Why I Kept Attracting the Same Person in Different Forms
Three very different people. The same dynamic, every time. The common variable was me.
Story
What actually happened
I had a type - or so I thought. They were emotionally unavailable in different ways and to different degrees, but the architecture was consistent: initially intensely interested, then gradually retreating, creating a push-pull that I found compelling in a way I could not articulate. My first significant relationship at 22 followed this shape.
So did the one at 24. So did the one at 26. Three different people with different personalities, different backgrounds, different reasons for their unavailability. The same experience of pursuing, of never quite feeling secure, of working harder to earn consistency that never fully arrived.
After the third relationship ended in a way that felt dismally familiar, I sat with a question I had been avoiding: what was I bringing to this pattern? It was easier to locate the issue in the other person each time.

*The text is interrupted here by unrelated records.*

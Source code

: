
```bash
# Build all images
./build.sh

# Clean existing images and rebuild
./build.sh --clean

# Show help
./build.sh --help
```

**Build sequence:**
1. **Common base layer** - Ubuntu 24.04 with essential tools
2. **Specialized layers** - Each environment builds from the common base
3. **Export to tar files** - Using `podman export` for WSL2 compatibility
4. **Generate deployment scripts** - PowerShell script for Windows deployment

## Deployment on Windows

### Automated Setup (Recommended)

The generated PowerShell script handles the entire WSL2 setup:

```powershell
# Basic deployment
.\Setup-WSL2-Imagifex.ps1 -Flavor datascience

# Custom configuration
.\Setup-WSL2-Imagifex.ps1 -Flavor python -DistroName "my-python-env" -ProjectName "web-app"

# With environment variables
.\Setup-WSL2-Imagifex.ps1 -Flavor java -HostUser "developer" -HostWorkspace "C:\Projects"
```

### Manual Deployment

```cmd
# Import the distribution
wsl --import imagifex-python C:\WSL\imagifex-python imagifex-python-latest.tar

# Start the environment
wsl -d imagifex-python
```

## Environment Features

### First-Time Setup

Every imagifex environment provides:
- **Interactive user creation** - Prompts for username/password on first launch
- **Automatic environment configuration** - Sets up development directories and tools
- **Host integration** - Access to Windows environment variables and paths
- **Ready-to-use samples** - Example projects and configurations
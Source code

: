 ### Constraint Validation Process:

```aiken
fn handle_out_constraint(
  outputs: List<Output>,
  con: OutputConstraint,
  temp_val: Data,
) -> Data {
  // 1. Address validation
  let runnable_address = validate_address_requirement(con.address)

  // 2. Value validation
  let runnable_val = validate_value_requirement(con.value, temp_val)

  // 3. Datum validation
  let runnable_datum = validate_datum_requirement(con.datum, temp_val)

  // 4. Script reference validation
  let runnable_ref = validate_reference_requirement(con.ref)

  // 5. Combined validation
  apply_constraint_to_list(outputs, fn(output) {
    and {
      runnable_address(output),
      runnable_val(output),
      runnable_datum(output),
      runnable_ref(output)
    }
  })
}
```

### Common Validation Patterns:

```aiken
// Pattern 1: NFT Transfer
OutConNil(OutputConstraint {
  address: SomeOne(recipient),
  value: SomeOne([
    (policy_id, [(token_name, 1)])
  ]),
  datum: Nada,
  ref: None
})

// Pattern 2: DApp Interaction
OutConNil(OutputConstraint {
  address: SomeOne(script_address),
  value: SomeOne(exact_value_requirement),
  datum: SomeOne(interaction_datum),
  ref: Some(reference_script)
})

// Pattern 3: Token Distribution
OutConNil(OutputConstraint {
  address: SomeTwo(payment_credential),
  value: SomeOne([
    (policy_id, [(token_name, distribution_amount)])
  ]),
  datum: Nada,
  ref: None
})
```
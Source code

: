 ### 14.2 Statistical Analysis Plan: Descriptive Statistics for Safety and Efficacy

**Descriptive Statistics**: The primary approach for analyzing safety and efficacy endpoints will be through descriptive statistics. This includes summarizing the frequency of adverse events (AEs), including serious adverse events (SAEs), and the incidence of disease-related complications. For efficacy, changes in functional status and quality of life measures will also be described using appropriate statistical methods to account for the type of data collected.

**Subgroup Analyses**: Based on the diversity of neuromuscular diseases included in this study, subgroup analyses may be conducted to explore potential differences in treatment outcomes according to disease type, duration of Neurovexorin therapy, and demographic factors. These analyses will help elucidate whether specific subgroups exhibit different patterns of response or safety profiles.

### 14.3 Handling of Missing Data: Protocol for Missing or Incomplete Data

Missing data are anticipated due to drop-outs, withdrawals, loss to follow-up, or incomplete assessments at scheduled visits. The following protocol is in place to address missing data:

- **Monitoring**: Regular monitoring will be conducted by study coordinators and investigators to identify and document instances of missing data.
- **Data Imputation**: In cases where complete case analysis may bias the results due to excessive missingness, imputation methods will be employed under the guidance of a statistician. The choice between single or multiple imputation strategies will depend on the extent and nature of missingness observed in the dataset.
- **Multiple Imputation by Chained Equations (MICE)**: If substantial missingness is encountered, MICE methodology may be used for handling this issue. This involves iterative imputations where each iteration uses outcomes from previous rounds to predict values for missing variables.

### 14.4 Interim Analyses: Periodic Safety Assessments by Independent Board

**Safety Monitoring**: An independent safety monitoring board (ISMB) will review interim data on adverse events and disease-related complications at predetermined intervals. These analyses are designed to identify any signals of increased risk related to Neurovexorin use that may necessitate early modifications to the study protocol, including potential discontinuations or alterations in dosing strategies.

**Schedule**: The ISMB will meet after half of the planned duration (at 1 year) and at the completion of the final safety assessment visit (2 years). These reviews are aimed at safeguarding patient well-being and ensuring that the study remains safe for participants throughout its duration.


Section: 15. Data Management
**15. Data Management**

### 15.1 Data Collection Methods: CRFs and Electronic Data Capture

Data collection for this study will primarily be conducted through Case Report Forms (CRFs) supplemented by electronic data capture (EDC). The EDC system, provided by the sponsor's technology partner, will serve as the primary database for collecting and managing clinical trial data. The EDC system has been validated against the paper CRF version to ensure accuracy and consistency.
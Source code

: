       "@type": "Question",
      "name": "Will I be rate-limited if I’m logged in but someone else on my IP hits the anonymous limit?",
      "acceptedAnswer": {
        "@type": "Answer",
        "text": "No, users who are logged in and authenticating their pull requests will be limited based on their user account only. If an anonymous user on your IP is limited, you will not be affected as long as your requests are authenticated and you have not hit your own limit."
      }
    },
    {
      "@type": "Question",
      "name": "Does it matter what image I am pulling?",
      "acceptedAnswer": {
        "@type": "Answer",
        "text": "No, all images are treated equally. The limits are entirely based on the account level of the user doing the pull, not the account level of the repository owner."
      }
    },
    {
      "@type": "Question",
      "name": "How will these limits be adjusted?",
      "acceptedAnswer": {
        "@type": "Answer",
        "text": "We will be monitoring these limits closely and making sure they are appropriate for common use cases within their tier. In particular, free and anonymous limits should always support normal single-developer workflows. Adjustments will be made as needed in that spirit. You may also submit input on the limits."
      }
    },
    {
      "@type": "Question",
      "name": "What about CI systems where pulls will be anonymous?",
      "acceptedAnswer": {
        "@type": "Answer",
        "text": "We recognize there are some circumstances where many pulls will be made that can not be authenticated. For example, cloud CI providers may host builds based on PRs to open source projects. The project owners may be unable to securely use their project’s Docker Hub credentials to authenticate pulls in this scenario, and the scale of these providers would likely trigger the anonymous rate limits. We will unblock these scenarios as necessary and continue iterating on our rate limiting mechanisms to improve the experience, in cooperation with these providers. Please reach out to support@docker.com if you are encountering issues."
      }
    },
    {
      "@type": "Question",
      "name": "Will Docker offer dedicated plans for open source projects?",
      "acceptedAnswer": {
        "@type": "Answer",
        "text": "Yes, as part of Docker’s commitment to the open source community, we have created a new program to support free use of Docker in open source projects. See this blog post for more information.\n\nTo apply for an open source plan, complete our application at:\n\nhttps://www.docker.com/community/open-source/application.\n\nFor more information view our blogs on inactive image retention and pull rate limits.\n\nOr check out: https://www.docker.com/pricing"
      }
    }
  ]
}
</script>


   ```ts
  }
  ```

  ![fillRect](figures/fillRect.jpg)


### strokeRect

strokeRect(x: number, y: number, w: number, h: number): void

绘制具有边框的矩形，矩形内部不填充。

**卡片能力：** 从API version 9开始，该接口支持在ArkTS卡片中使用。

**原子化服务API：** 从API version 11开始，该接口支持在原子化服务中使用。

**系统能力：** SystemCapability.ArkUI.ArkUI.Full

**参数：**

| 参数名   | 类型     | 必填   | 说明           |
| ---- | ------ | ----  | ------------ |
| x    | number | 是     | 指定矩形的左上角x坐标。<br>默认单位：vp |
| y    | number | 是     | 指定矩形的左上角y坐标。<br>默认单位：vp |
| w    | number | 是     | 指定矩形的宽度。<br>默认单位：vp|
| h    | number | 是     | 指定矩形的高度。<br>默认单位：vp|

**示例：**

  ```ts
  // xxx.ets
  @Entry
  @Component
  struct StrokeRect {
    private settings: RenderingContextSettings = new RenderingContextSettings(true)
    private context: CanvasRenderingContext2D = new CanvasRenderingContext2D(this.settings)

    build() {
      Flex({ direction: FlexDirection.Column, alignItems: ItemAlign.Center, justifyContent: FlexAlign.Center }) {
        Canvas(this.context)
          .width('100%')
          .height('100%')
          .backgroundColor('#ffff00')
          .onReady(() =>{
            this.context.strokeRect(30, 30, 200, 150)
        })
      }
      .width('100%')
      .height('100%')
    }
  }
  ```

And in each case there were real things to locate - real inconsistencies, real avoidance, real ways they had not shown up. But I had chosen each of them. I had stayed through the early signs in each case. I had worked harder when I should have walked away.
If three different people had produced the same experience, the question I needed to be asking was not what was wrong with them but what, in me, was being drawn to this particular dynamic.
Therapy helped me trace it back to something I had not expected: the anxious attachment style that had formed from early experiences of love that was inconsistent - deeply present sometimes and hard to locate at other times.
I had learned, very early, that love required effort and pursuit and that security was something you earned rather than something that was simply offered. So as an adult, I was unconsciously drawn to situations where that familiar effort was required - where security was withheld enough that winning it felt meaningful.
The available, stable, consistent partner felt flat by comparison. Not because they were less valuable but because they did not activate the pattern I had been trained to operate within. Understanding this did not fix everything overnight.
But it made me aware of something important: the feeling of instant chemistry and intensity that I had used as my primary signal was not necessarily a measure of compatibility. Sometimes it was a measure of familiarity.
The relationship I have been in for two years now started slowly and felt quiet by comparison to the early stage of my previous ones. I almost walked away from it at three months because it did not feel electric enough. I am very glad I did not.